2. Coupled-Channel and Transfer-Matrix Approaches

A central approach is the conversion of the governing equation into a finite system of coupled-mode or transfer equations, enabling explicit tracking of amplitude exchange between propagating eigenchannels. For Bragg diffraction in crystals, the Howie–Whelan (or N-beam dynamical diffraction) equations represent such a formulation:

$\frac{d}{dz}\phi_g(z) = i s_g \phi_g(z) + i \sum_{g' \neq g} \frac{1}{2\xi_{g-g'}} \phi_{g'}(z)$

where $\phi_g(z)$ are mode amplitudes, $s_g$ are excitation errors, and $\xi_{g-g'}$ are extinction distances encoding Fourier-coupling by the crystal potential. In matrix form,

$\frac{d}{dz}\Phi(z) = i A \Phi(z), \qquad \Phi(z) = (..., \phi_{g_1}, \phi_{g_2}, ...)$

with Hermitian $A$ . Solutions employ diagonalization, leading to intensity computations $I_g(L) = |\phi_g(L)|^2$ after the wave traverses thickness $L$ . This formalism is generalizable to all coherent, layered, or periodic structures where inter-channel coupling is finite or can be efficiently truncated. Dynamical diffraction theory strictly supersedes the kinematical (single-scattering) regime when sample thickness or structural coherence exceeds the relevant extinction length, generally for thick or high-quality crystals (Vallejo et al., 2017).

3. Foldy–Lax, T-matrix, and Green’s Function Resummation

For finite or infinite clusters of discrete scatterers, the Foldy–Lax multiple-scattering formalism provides a systematic expansion for the Green's function in terms of single-site $T$ -matrices and mutual interaction tensors via the Dyson or Lippmann–Schwinger equations. For example, the total Green’s function with $N$ scatterers is

$G = G_0 + G_0 \sum_i T^{(i)} G_0 + G_0 \sum_{i,j} T^{(i)} G_0 T^{(j)} G_0 + \cdots$

This can be recast in matrix form as

$\mathcal{T}_{\rm tot} = \mathcal{T} [1 - \mathcal{G}_0 \mathcal{T}]^{-1}$

where $T^{(i)}$ encapsulate the local scattering properties, and $\mathcal{G}_0$ encodes free-space or host-medium propagation between centers. This resummation captures all orders—diffuse, recurrent, and coherent scattering—and is foundational in photonic- and electronic-structure calculations (Xu et al., 2016, Nečada et al., 2020, Vaishnav et al., 2010, Fischbach et al., 9 Sep 2024).
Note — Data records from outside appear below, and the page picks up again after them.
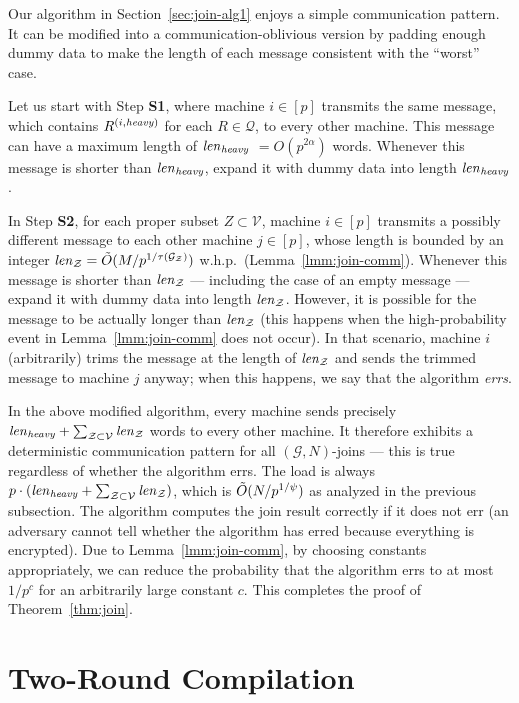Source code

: \documentclass[sigconf]{acmart}
\def\vgap{\vspace{0mm}}
\def\G{\mathcal{G}}
\def\Q{\mathcal{Q}}
\def\V{\mathcal{V}}
\def\Z{\mathcal{Z}}
\def\heavy{\mit{heavy}}
\begin{document}
Our algorithm in Section~\ref{sec:join-alg1} enjoys a simple communication pattern. It can be modified into a communication-oblivious version by padding enough dummy data to make the length of each message consistent with the ``worst'' case.

\vgap

Let us start with Step {\bf S1}, where machine $i \in [p]$ transmits the same message, which contains $R^{(i,\heavy)}$ for each $R \in \Q$, to every other machine. This message can have a maximum length of $\mit{len}_\mit{heavy}$ $= O(p^{2\alpha})$ words. Whenever this message is shorter than $\mit{len}_\mit{heavy}$, expand it with dummy data into length $\mit{len}_\mit{heavy}$.

\vgap

In Step {\bf S2}, for each proper subset $Z \subset \V$, machine $i \in [p]$ transmits a possibly different message to each other machine $j \in [p]$, whose length is bounded by an integer $\mit{len}_\Z = \tO(M/p^{1/\tau(\G_\Z)})$ w.h.p.\ (Lemma~\ref{lmm:join-comm}). Whenever this message is shorter than $\mit{len}_\Z$ --- including the case of an empty message --- expand it with dummy data into length $\mit{len}_\Z$. However, it is possible for the message to be actually longer than $\mit{len}_\Z$ (this happens when the high-probability event in Lemma~\ref{lmm:join-comm} does not occur). In that scenario, machine $i$ (arbitrarily) trims the message at the length of $\mit{len}_\Z$ and sends the trimmed message to machine $j$ anyway; when this happens, we say that the algorithm {\em errs}.

\vgap

In the above modified algorithm, every machine sends precisely $\mit{len}_\mit{heavy} + \sum_{\Z \subset \V} \mit{len}_\Z$ words to every other machine. It therefore exhibits a deterministic communication pattern for all $(\G,N)$-joins --- this is true regardless of whether the algorithm errs. The load is always $p \cdot (\mit{len}_\mit{heavy} + \sum_{\Z \subset \V} \mit{len}_\Z)$, which is $\tO(N/p^{1/\psi})$ as analyzed in the previous subsection. The algorithm computes the join result correctly if it does not err (an adversary cannot tell whether the algorithm has erred because everything is encrypted). Due to Lemma~\ref{lmm:join-comm}, by choosing constants appropriately, we can reduce the probability that the algorithm errs to at most $1/p^c$ for an arbitrarily large constant $c$. This completes the proof of Theorem~\ref{thm:join}.

\section{Two-Round Compilation} \label{sec:compile}
\end{document}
In periodic arrays, long-range coupling is efficiently handled via Ewald summation, decomposing the lattice propagator into rapidly converging real- and reciprocal-space sums (Nečada et al., 2020). T-matrix frameworks also enable extraction of system resonances, with contemporary adaptation empowering rapid and differentiable pole-finding via rational approximation (AAA algorithm) for gradient-based design (Fischbach et al., 9 Sep 2024).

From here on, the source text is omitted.